Minutes of board meetings reviewed by the FMC showed that an internal audit report submitted by Mukesh P Shah & Co had noted that NSEL
was indulging in financing activities similar to a non-banking finance company (NBFC) without having the licence to do so. The report was submitted to the board and recorded in the meeting minutes, even though no subsequent action was taken.
"The report was submitted to the board and available with them, which shows they were aware, said a senior official at the FMC.
The FMC cites this as one of many instances that implicate Jignesh Shah and other board members in the R5,600-crore settlement crisis at NSEL.
Apart from Shah, Joseph Massey and Shreekant Javalgekar who were also on the board of NSEL, have also been named in the showcause notice, which questions the fit-and-proper status of FTIL. The showcause notice, which was issued late on Friday, has given the concerned parties two weeks to respond before a final call is taken.
Meanwhile, FTIL acknowledged the receipt of the showcause notice in a notice to the BSE on Monday. The company will reply to the showcause notice suitably in due course of time, said the company.
Interestingly, a senior Reserve Bank of India official had told FE last month, that the RBI had also raised similar concerns over the financing activities undertaken by NSEL at a meeting of the Financial Stability & Development Council (FSDC) in 20011 suggesting that regulators were aware of the developments at NSEL.
Pair trade contracts offered by NSEL ended up facilitating arbitrage trading between an investor and a supplier of a commodity as the counter-parties. For example, in a commodity where prices were trending up, the investor would buy a contract while simultaneously selling a contract of T+25 settlement cycle. The supplier or processor of the commodity acted as the counter-party to both these trades.
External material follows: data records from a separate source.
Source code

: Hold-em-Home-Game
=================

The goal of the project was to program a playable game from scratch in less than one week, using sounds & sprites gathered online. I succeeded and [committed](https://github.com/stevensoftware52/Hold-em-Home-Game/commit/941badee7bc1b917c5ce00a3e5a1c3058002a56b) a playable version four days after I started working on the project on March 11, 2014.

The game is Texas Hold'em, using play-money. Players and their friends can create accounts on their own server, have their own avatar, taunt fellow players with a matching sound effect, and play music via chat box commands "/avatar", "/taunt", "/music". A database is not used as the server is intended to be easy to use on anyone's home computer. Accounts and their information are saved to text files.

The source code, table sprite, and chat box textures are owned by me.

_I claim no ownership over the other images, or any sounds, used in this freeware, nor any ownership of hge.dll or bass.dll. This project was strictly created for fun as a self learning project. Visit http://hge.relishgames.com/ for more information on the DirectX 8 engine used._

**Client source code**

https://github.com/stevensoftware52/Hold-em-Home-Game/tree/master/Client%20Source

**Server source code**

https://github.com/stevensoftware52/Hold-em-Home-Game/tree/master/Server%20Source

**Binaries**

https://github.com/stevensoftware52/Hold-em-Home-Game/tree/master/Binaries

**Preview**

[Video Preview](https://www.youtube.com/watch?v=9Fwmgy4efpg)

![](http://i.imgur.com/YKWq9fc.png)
As a result, the investor could execute an arbitrage trade, which offered 1% to 2% of returns over the duration, while the supplier could utilise the money earned in the first tranche of the trade for financing working capital requirements.
FTIL and Shah have so far blamed the mess at NSEL on the management of the exchange, particularly Anjani Sinha former MD & CEO. Sinha, in an affidavit, has submitted that the board was not aware of the developments at NSEL, which led to the settlement crisis.
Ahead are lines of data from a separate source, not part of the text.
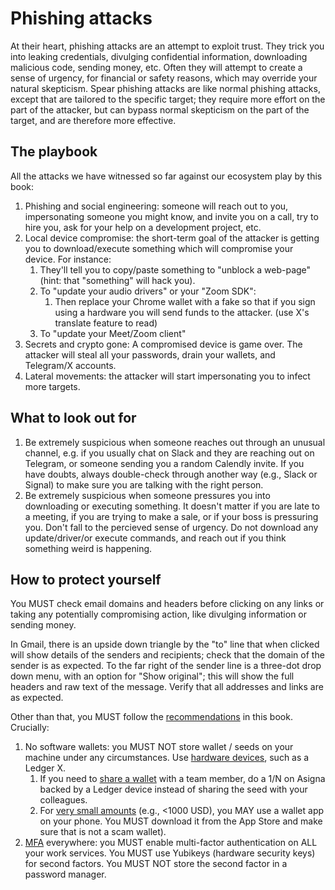# Phishing attacks

At their heart, phishing attacks are an attempt to exploit trust.  They trick you into leaking credentials, divulging confidential information, downloading malicious code, sending money, etc.  Often they will attempt to create a sense of urgency, for financial or safety reasons, which may override your natural skepticism.  Spear phishing attacks are like normal phishing attacks, except that are tailored to the specific target; they require more effort on the part of the attacker, but can bypass normal skepticism on the part of the target, and are therefore more effective.

## The playbook

All the attacks we have witnessed so far against our ecosystem play by this book:

1. Phishing and social engineering: someone will reach out to you, impersonating someone you might know, and invite you on a call, try to hire you, ask for your help on a development project, etc.
2. Local device compromise: the short-term goal of the attacker is getting you to download/execute something which will compromise your device. For instance:
    1. They'll tell you to copy/paste something to "unblock a web-page" (hint: that "something" will hack you).
    2. To "update your audio drivers" or your "Zoom SDK":
        1. Then replace your Chrome wallet with a fake so that if you sign using a hardware you will send funds to the attacker. (use X's translate feature to read)
    3. To "update your Meet/Zoom client"
3. Secrets and crypto gone: A compromised device is game over. The attacker will steal all your passwords, drain your wallets, and Telegram/X accounts.
4. Lateral movements: the attacker will start impersonating you to infect more targets.

## What to look out for

1. Be extremely suspicious when someone reaches out through an unusual channel, e.g. if you usually chat on Slack and they are reaching out on Telegram, or someone sending you a random Calendly invite. If you have doubts, always double-check through another way (e.g., Slack or Signal) to make sure you are talking with the right person.
2. Be extremely suspicious when someone pressures you into downloading or executing something. It doesn't matter if you are late to a meeting, if you are trying to make a sale, or if your boss is pressuring you. Don't fall to the percieved sense of urgency. Do not download any update/driver/or execute commands, and reach out if you think something weird is happening.

## How to protect yourself

You MUST check email domains and headers before clicking on any links or taking any potentially compromising action, like divulging information or sending money.

In Gmail, there is an upside down triangle by the "to" line that when clicked will show details of the senders and recipients; check that the domain of the sender is as expected.  To the far right of the sender line is a three-dot drop down menu, with an option for "Show original"; this will show the full headers and raw text of the message.  Verify that all addresses and links are as expected.

Other than that, you MUST follow the [recommendations](./high_level.md) in this book.  Crucially:

1. No software wallets: you MUST NOT store wallet / seeds on your machine under any circumstances. Use [hardware devices](./cryptographic_wallets.md#hardware-wallets), such as a Ledger X.
    1. If you need to [share a wallet](./cryptographic_wallets.md#cold-wallets-1m) with a team member, do a 1/N on Asigna backed by a Ledger device instead of sharing the seed with your colleagues.
    2. For [very small amounts](./cryptographic_wallets.md#warm-wallets-1k) (e.g., <1000 USD), you MAY use a wallet app on your phone.  You MUST download it from the App Store and make sure that is not a scam wallet).
2. [MFA](./mfa.md) everywhere: you MUST enable multi-factor authentication on ALL your work services. You MUST use Yubikeys (hardware security keys) for second factors. You MUST NOT store the second factor in a password manager.
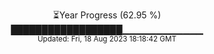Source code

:<p align="center">
⏳Year Progress (62.95 %) <br>
██████████████████▁▁▁▁▁▁▁▁▁▁▁▁ <br>
<sub>Updated: Fri, 18 Aug 2023 18:18:42 GMT</sub>
</p>

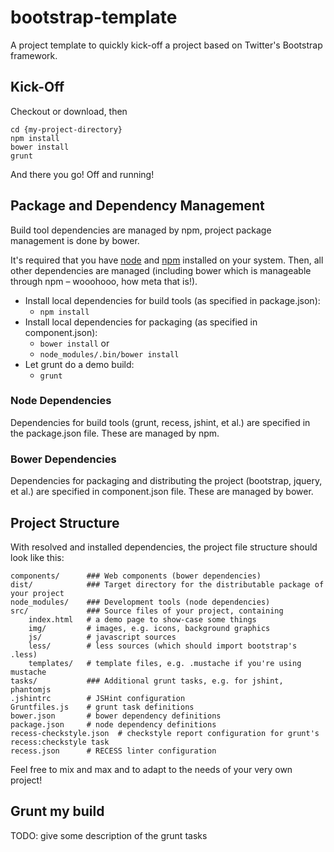 bootstrap-template
==================

A project template to quickly kick-off a project based on Twitter's Bootstrap framework.

## Kick-Off

Checkout or download, then

	cd {my-project-directory}
	npm install
	bower install
	grunt

And there you go! Off and running!


## Package and Dependency Management

Build tool dependencies are managed by npm, project package management is done by bower.

It's required that you have [node](http://nodejs.org "node.js") and [npm](https://npmjs.org "npm") installed on your system. Then, all other dependencies are managed (including bower which is manageable through npm – wooohooo, how meta that is!).

 * Install local dependencies for build tools (as specified in package.json):
   * `npm install`
 * Install local dependencies for packaging (as specified in component.json):
   * `bower install` or
   * `node_modules/.bin/bower install`
 * Let grunt do a demo build:
   * `grunt`

### Node Dependencies

Dependencies for build tools (grunt, recess, jshint, et al.) are specified in the package.json file. These are managed by npm.

### Bower Dependencies

Dependencies for packaging and distributing the project (bootstrap, jquery, et al.) are specified in component.json file. These are managed by bower.


## Project Structure

With resolved and installed dependencies, the project file structure should look like this:

	components/      ### Web components (bower dependencies)
	dist/            ### Target directory for the distributable package of your project
	node_modules/    ### Development tools (node dependencies)
	src/             ### Source files of your project, containing
		index.html   # a demo page to show-case some things
		img/         # images, e.g. icons, background graphics
		js/          # javascript sources
		less/        # less sources (which should import bootstrap's .less)
		templates/   # template files, e.g. .mustache if you're using mustache
	tasks/           ### Additional grunt tasks, e.g. for jshint, phantomjs
	.jshintrc        # JSHint configuration
	Gruntfiles.js    # grunt task definitions
	bower.json       # bower dependency definitions
	package.json     # node dependency definitions
	recess-checkstyle.json  # checkstyle report configuration for grunt's recess:checkstyle task
	recess.json      # RECESS linter configuration

Feel free to mix and max and to adapt to the needs of your very own project!


## Grunt my build

TODO: give some description of the grunt tasks
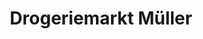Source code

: ---
title: "Drogeriemarkt Müller"
url: /leutkirch-im-allgaeu/drogeriemarkt-mueller/
shop: Drogerie
---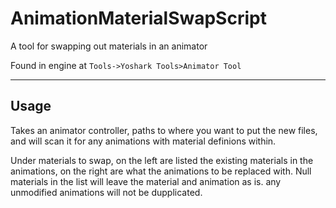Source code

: # AnimationMaterialSwapScript
A tool for swapping out materials in an animator

Found in engine at `Tools->Yoshark Tools>Animator Tool`

---

## Usage

Takes an animator controller, paths to where you want to put the new files, and will scan it for any animations with material definions within.

Under materials to swap, on the left are listed the existing materials in the animations, on the right are what the animations to be replaced with. Null materials in the list will leave the material and animation as is. any unmodified animations will not be dupplicated.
That claim, however, has not been accepted by the FMC, which feels that the promoters cannot absolve themselves of responsibility by claiming ignorance.
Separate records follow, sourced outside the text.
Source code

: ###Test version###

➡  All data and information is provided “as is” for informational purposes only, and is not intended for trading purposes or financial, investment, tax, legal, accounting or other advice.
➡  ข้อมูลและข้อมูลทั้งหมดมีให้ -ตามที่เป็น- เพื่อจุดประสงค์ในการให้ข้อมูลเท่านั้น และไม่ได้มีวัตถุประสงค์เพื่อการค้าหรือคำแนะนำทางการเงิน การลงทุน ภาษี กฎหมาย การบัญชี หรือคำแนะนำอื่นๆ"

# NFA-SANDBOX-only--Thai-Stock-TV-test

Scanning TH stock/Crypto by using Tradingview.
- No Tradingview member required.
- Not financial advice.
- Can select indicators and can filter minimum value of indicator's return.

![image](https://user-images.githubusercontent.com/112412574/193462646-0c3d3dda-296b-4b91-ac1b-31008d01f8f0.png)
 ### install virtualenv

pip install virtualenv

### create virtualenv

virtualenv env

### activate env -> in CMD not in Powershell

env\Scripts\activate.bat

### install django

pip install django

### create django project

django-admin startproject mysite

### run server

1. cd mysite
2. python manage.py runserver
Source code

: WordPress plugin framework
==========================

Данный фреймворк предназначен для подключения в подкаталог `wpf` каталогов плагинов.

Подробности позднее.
Another instance, highlighted by the FMC is the showcause notice issued by the consumer affairs ministry to the NSEL in April 2012, questioning the contracts being offered by the exchange, which were not in keeping with regulations.
Minutes of an NSEL board meeting subsequent to the notice show that it was taken up by the board, which took cognisance of it once again suggesting that board members were aware of the nature of contracts being offered.
In fact, the FMC points out that the board had approved these contracts in 2009. The board was aware of these financing activities since the paired contracts were approved by the board in 2009, said a senior FMC official.
FTIL and Shah may be forced to divest their 26% holding in the group's flagship commodity futures exchange MCX if the FMC finds that they are no longer seen as 'fit& proper'. The decision may also have a bearing on the stand taken by the Securities & Exchange Board of India (Sebi) with regards to MCX-SX, the group's equity exchange, which got a renewal of recognition for a period of one year in September.